REQUIRED WORK :: For the word "alert", tally the lines of the data that contain it and give the tally alone.

** Opening GIVEN INFORMATION block **

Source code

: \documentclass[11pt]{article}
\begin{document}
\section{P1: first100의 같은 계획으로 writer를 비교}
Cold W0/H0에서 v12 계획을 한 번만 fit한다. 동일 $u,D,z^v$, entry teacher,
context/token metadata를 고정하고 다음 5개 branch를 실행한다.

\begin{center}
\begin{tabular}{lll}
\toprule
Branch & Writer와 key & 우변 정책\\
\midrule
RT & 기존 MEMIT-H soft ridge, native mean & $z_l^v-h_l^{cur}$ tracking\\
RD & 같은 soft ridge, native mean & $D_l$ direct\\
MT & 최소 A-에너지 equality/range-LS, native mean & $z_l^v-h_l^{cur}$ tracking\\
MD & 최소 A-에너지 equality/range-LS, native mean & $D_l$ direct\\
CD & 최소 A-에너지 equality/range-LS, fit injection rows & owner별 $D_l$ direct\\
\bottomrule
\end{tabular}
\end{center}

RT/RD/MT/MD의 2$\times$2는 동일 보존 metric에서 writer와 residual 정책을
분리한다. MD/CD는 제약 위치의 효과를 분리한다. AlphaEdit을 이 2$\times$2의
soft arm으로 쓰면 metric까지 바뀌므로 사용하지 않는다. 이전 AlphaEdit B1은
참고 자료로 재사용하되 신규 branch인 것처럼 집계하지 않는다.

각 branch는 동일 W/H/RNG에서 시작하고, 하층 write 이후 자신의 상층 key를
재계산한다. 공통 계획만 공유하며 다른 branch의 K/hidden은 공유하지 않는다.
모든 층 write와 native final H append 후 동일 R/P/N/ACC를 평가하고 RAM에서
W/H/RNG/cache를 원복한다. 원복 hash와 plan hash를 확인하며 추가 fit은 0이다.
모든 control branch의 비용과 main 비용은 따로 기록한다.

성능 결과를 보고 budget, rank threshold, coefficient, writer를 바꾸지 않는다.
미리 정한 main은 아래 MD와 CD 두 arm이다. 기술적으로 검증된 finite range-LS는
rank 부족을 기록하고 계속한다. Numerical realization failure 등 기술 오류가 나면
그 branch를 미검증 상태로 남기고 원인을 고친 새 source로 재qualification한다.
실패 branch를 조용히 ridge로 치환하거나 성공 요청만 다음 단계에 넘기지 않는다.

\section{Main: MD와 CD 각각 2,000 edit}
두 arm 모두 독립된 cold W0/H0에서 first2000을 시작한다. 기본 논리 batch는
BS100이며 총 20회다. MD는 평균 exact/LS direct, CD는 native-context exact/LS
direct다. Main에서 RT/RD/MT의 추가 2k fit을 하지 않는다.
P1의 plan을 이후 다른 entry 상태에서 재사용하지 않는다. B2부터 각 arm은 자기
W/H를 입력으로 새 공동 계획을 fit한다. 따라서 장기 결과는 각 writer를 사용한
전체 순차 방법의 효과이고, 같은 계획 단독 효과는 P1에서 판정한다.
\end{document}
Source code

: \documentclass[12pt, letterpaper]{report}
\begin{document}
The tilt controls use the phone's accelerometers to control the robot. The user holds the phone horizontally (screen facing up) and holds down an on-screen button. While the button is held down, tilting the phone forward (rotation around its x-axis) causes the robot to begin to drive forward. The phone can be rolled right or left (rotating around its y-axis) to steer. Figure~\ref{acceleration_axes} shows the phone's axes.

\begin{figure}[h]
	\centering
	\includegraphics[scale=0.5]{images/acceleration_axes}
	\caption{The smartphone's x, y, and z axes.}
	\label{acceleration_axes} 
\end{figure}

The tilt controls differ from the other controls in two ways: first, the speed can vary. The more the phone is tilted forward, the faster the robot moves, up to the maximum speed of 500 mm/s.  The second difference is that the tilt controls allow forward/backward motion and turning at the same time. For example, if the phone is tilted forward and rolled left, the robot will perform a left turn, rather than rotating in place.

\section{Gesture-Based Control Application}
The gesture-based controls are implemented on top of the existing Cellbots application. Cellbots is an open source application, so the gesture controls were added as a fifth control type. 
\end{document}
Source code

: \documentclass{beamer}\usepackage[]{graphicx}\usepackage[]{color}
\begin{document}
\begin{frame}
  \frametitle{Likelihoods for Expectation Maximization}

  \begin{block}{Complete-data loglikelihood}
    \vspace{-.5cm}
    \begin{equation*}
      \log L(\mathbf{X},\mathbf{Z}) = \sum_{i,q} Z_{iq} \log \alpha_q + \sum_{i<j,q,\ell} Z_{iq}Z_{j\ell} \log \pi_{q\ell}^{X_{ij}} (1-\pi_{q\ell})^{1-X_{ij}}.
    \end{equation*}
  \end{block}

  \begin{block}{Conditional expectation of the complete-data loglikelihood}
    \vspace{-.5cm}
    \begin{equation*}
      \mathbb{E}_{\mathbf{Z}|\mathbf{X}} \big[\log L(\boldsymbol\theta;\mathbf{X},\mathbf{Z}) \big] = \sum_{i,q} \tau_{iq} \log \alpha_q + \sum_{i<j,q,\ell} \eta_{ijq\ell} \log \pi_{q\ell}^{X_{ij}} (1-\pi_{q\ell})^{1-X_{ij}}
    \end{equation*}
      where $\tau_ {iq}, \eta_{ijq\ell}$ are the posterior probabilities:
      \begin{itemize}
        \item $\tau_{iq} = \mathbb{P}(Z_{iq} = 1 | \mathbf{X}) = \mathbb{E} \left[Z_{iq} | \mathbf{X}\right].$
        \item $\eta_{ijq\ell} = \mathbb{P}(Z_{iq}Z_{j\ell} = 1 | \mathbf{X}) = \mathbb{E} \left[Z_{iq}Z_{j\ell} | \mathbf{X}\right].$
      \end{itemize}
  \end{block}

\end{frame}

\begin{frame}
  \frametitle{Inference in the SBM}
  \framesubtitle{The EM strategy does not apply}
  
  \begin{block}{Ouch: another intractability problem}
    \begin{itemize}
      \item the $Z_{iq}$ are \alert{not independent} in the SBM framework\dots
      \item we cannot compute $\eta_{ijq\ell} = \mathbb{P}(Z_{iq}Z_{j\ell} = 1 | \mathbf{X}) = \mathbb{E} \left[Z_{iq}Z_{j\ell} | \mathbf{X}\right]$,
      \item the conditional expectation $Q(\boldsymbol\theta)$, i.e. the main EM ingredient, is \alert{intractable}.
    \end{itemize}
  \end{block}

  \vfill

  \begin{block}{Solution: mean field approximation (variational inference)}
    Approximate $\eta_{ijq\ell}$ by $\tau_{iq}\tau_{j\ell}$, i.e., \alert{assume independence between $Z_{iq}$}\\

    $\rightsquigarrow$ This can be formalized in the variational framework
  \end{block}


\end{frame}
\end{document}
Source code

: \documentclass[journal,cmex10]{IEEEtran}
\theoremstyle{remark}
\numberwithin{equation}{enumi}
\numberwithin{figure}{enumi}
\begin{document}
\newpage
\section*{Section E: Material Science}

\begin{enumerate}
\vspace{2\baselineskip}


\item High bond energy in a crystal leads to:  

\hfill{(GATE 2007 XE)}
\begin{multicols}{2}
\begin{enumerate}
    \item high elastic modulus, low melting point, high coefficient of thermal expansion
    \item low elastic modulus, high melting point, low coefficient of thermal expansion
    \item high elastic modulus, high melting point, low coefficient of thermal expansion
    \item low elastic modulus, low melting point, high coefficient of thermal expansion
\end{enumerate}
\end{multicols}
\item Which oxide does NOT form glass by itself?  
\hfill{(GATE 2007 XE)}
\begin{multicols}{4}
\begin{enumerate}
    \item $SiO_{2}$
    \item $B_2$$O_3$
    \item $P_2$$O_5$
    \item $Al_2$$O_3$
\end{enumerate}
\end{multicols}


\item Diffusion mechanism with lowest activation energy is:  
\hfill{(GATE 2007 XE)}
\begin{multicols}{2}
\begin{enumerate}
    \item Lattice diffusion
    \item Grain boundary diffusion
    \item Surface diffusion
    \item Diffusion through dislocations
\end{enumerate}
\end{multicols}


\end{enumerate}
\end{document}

** Closing GIVEN INFORMATION block **

TASK RESULT :: 3